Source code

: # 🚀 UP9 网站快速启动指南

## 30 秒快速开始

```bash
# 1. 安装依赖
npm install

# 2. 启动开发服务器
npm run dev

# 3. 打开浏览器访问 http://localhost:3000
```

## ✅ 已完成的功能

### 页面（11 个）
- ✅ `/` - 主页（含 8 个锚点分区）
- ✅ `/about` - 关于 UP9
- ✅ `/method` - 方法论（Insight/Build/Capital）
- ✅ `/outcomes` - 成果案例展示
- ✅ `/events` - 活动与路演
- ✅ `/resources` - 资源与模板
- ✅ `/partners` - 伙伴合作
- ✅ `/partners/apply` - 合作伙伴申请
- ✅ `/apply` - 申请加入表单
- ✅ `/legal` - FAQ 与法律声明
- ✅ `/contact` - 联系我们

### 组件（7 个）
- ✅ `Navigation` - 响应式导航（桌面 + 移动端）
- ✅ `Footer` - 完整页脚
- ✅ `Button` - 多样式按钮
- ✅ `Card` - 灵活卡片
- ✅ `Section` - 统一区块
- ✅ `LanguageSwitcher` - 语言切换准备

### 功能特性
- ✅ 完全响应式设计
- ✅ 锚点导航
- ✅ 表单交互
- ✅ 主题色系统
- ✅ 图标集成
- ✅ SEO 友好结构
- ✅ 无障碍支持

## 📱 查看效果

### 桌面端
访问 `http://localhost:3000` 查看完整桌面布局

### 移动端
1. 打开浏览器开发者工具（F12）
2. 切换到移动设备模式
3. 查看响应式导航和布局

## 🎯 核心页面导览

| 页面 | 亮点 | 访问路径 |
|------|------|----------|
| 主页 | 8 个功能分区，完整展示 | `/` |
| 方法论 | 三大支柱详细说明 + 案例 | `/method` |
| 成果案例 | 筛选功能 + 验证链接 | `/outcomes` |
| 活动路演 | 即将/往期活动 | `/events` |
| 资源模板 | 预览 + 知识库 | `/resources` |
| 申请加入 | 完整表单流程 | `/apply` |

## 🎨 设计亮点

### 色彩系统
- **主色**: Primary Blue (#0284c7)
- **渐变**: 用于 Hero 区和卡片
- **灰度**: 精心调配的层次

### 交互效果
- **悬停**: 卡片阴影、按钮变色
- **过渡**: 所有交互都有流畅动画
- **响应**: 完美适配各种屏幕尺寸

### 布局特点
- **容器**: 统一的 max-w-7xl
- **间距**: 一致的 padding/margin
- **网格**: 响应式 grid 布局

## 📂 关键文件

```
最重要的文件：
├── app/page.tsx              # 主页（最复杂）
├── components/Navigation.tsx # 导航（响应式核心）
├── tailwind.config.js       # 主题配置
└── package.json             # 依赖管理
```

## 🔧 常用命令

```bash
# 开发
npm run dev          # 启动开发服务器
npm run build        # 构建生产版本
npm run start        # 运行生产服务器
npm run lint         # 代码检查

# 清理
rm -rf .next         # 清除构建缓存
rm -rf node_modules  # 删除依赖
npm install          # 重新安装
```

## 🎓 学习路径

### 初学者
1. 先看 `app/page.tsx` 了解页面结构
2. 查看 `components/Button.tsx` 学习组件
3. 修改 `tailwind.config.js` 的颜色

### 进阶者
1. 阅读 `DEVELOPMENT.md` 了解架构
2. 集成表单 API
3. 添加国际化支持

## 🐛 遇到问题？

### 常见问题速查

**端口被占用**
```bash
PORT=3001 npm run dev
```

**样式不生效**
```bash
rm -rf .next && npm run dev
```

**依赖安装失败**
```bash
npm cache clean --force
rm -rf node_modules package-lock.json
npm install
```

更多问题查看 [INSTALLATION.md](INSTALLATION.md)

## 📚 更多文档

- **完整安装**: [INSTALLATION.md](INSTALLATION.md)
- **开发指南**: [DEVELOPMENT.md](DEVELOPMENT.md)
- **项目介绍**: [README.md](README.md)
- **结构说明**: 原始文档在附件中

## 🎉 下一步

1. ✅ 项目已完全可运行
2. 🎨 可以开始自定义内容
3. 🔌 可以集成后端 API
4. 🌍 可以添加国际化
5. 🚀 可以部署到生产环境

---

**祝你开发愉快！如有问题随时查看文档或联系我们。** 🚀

• _Activity_: Report each line of the entries where the word "partners" occurs.

• _Written answer_:
- ✅ `/partners` - 伙伴合作
- ✅ `/partners/apply` - 合作伙伴申请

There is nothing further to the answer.